I guess it depends on what you're doing. Logic I use for determining things like this:

• If there's a method that exactly matches the required semantics, use it. Usually, this translates to GET, PUT, DELETE, or PATCH in my experience.
• If it doesn't modify server-side state and is cachable, it's a GET request.
• If it does modify server-side state, but is idempotent, it's a PUT request unless some other request has specific semantics that fit better.
• Otherwise, it's a POST request, probably with headers to prevent caching.

The thing is, in reality, if your request doesn't actually fit the first three cases, there arguably isn't a HTTP method that does exactly what you want, and it just makes the most sense to use the de-facto standard catch-all method.

[Max Ong Zong Bao]

Hmmm.. Building good REST api is tricky and building API for internal or external API can be a nightmare.

I find that if they are using either OpenAPI specifications and related tools or Postman.

They are serious in API development work.

Lastly having example like Auth0, Twilio or Salesforce is really a good leader to copy their design concepts.

[Prahlad Yeri]

I had used non-standard methods like PUT and FETCH in a REST API app I'd created as a side-project some time back.

But now that I think retrospectively, its not really needed. You can simply use one POST method with "action" or something as a parameter corresponding to the REST action you want (such as create, delete, update or insert).

[Kasey Speakman]

Probably the main technical reason why I use the "wrong" method (POST) for read-only queries is because of all the layers of caching that I have to bust with GET requests. My internal APIs are typically for live data, so caching is not desirable. I've done the efforts before to use GET because it was the "right way". But in the end it was a lot of yak shaving that I could have avoided just by using POST.

Whatever people later appropriate HTTP methods to mean (e.g. REST), they already have pretty well-defined behaviors to most web servers. For example, GET requests also have a limited amount of data they can send (whatever length URL the web server will accept). And URLs are typically logged (also undesirable in many cases). So rather than ideologically trying to match up what someone says I should do, I try to match up the actual functionality with my needs.

That's also why I arrived at using request/reply messaging instead of REST. And using commands and queries instead of GraphQL. These allow me to focus on what the user is trying to learn and accomplish rather than being an exercise in munging data.

[Jeremy Forsythe]

Like anything else, there are the die-hard theorists who say never break the pattern. But that isn't a good enough reason to listen.

A good reason to do things "correctly" is that your tooling will expect you to do it correctly. End users, if it's a public API or even public inside your company, will expect you to do it correctly. If you do it in a non-standard way, it may cause you to have to write additional documentation, which is an expense.

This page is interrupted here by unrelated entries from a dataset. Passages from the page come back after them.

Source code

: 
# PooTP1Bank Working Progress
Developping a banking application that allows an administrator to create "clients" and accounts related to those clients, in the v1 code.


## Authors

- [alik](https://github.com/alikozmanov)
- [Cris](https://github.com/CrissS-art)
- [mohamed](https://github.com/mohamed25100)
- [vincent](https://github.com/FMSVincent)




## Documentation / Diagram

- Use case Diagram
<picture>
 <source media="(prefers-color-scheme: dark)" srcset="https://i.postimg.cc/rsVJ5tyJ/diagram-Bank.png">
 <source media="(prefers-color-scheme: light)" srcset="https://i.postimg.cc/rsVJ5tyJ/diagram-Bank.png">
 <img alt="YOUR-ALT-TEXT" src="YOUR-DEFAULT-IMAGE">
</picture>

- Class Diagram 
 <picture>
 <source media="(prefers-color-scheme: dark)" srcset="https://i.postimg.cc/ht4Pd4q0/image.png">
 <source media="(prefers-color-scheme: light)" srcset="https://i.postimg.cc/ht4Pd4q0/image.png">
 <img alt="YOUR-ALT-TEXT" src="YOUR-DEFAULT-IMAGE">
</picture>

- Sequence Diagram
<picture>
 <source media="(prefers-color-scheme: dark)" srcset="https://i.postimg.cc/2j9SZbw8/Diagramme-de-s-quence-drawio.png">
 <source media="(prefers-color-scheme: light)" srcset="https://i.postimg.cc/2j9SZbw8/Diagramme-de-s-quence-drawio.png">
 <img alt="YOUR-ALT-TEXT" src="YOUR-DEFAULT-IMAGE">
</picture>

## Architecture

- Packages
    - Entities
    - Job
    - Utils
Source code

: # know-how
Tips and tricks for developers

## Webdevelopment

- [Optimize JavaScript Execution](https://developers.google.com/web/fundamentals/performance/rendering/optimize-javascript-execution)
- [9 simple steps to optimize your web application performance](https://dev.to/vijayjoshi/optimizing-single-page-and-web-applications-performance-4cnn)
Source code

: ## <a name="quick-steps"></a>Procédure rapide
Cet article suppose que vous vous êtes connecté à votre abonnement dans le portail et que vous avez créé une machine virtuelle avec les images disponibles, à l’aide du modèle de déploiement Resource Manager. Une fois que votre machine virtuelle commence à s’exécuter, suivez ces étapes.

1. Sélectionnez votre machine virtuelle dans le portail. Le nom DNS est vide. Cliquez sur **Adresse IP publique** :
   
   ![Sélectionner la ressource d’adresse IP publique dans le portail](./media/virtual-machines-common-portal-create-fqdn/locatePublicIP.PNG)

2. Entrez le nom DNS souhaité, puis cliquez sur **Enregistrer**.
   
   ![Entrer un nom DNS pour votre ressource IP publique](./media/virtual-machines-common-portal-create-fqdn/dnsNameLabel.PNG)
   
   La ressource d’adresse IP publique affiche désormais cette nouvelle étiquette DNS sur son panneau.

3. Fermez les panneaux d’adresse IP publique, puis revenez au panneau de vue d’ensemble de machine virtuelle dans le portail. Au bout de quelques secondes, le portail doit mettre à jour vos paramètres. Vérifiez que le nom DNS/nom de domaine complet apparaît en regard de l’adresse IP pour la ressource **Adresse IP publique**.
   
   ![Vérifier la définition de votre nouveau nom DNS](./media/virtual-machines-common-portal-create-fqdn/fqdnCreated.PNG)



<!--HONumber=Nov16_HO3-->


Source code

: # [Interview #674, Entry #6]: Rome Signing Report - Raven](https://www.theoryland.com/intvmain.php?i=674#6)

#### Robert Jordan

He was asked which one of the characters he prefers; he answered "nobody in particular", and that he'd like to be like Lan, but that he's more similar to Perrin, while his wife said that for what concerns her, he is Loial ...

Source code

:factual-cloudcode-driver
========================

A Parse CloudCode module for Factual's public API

You have to weigh out each situation. When making an API, I'd stick to the convention unless I had a particularly good reason not to. One example is the GET with a token for password reset. Just obviously be aware of the implications - e.g. query params expose data. Make sure it's not sensitive or short-lived.

And writing a prototype isn't a good enough reason to skip convention. Many a production app is still running its prototype code.

[Jeremy Barngrover]

I feel dirty when I have to admit this, but doing a route that should be a GET via POST because the URL and the query parameters could become to long. We had a long discussion about this and were looking at how others handled. We found out Google basically said they did the same thing to get around the limits, so we went forward with the dirty feeling.